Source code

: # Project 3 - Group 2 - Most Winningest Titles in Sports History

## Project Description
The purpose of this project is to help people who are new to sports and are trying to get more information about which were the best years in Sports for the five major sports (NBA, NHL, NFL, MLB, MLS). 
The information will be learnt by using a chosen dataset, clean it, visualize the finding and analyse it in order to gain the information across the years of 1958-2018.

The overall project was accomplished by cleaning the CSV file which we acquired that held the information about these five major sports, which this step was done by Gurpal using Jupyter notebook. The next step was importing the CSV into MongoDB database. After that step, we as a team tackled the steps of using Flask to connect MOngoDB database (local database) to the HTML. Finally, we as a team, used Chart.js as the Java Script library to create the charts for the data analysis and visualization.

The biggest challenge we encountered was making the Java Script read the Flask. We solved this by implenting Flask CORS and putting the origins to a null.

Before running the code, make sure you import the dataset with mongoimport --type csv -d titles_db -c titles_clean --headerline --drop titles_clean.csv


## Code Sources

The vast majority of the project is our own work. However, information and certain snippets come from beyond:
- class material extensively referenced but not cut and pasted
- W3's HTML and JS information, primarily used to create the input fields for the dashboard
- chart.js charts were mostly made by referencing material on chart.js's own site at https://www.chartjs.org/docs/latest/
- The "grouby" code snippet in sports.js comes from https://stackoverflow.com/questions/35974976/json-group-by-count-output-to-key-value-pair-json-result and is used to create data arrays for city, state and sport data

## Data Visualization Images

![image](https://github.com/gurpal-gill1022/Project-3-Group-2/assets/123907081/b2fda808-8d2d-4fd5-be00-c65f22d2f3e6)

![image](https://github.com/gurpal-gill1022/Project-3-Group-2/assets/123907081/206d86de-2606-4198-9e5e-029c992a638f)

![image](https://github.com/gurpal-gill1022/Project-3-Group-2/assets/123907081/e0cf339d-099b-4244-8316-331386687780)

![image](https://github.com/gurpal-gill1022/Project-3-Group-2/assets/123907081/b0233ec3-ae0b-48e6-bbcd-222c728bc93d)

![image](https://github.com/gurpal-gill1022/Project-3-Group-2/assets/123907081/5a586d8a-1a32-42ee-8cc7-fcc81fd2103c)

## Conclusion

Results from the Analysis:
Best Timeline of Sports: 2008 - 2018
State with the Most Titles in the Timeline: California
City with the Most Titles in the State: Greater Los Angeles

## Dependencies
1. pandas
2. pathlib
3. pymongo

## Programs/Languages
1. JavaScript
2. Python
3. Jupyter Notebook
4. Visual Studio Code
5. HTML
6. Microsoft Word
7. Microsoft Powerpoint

- **Activity**: Nothing but the lines from the one with "## Programs/Languages" through the last line of the entries should be repeated, and those exactly.

- **Task solution**:
## Programs/Languages
1. JavaScript
2. Python
3. Jupyter Notebook
4. Visual Studio Code
5. HTML
6. Microsoft Word
7. Microsoft Powerpoint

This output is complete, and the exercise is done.